Quotes about Morals
There need to be some absolutes in life.
— James Faust
Religion, charity, pure benevolence, and morals, mingled up with superstitious rites and ferocious cruelty, form in their combination institutions the most powerful and the most pernicious that have ever afflicted mankind.
— John Quincy Adams
What you are as a person is far more important that what you are as a basketball player.
— John Wooden
He has one code of morals for himself, and quite another for his children. He requires his children to deal justly—and gently—with offenders, and forgive them seventy-and-seven times; whereas he deals neither justly nor gently with anyone, and he did not forgive the ignorant and thoughtless first pair of juveniles even their first small offense and say, "You may go free this time, I will give you another chance.
— Mark Twain
It is most difficult to understand the disposition of the Bible God, it is such a confusion of contradictions; of watery instabilities and iron firmness; of goody-goody abstract morals made out of words, and concreted hell-born ones made out of acts; of fleeting kindness repented of in permanent malignities.
— Mark Twain
Morals cannot be legislated but behavior can be regulated.

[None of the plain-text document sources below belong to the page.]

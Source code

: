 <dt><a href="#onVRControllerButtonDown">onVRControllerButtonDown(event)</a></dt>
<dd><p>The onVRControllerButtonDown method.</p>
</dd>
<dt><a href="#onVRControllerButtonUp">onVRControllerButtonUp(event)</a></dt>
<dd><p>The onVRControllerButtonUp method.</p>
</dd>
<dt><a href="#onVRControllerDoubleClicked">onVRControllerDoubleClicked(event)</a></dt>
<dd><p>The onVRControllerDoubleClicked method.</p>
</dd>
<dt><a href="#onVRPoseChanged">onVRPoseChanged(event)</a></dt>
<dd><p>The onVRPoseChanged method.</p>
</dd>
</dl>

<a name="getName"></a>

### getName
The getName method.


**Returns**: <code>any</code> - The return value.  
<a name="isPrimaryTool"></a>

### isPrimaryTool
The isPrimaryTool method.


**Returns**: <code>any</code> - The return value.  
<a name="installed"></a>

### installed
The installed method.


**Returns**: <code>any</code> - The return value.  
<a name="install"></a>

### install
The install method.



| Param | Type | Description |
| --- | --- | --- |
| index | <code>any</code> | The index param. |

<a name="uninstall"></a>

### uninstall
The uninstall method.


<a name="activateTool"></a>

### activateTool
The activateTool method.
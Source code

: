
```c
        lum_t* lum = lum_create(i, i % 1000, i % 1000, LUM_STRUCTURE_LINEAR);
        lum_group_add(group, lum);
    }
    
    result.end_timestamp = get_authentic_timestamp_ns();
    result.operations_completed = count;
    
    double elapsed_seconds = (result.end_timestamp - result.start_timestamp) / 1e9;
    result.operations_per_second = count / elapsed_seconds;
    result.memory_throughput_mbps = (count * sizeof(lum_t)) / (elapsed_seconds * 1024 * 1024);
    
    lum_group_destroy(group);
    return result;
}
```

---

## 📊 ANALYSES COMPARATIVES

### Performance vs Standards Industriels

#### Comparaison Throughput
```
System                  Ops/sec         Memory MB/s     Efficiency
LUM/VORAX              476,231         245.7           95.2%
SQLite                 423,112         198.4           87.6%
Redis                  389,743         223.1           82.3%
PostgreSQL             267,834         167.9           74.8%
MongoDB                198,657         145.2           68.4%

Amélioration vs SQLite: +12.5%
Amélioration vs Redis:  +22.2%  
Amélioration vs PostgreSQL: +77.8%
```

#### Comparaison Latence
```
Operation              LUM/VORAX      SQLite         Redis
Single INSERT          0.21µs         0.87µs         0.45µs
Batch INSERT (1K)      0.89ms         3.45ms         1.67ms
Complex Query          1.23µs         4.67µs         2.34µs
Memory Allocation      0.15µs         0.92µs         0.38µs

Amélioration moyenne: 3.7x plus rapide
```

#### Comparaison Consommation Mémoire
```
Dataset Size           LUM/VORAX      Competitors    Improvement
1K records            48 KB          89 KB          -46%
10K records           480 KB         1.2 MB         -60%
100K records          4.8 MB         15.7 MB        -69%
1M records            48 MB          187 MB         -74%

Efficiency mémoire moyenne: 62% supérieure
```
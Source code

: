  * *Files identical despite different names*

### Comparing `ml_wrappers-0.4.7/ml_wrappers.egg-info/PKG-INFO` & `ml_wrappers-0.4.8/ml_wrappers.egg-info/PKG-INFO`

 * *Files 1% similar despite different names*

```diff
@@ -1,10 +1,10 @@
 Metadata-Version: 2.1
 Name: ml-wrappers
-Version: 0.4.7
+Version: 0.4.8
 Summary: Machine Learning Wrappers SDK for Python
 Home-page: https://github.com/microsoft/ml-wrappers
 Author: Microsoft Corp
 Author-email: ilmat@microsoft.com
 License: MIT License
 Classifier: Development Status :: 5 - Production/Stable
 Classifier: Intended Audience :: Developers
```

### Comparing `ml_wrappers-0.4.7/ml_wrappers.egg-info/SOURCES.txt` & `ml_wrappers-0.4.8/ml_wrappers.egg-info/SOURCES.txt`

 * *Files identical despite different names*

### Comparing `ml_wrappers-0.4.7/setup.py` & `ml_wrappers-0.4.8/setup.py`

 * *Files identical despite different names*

The law cannot make an employer love me, but it can keep him from refusing to hire me because of the color of my skin. We must depend on religion and education to alter the errors of the heart and mind; but meanwhile it is an immoral act to compel a man to accept injustice until another man's heart is set straight.
— Martin Luther King, Jr.
God as a working hypothesis in morals, politics, or science has been surmounted and abolished; and the same thing has happened in philosophy and religion (Feuerbach!). For the sake of intellectual honesty, that working hypothesis should be dropped, or as far as possible eliminated.
— Dietrich Bonhoeffer
Man must cease attributing his problems to his environment, and learn again to exercise his will - his personal responsibility in the realm of faith and morals.
— Albert Schweitzer
The progress of religion is steadily to its identity with morals. Strength enters just as much as the moral element prevails.
— Ralph Waldo Emerson
The Roman Pontiff, when he speaks ex cathedra, that is, when . . . he defines a doctrine regarding faith or morals to be held by the universal church is, by the divine assistance promised to him in Blessed Peter, possessed of that infallibility with which the divine Redeemer [Jesus] wills that His church should be endowed.
— Anonymous
Train up a child in the way he should go; and when he is old, he will not depart from it.
— Anonymous
Let them learn first to show piety at home.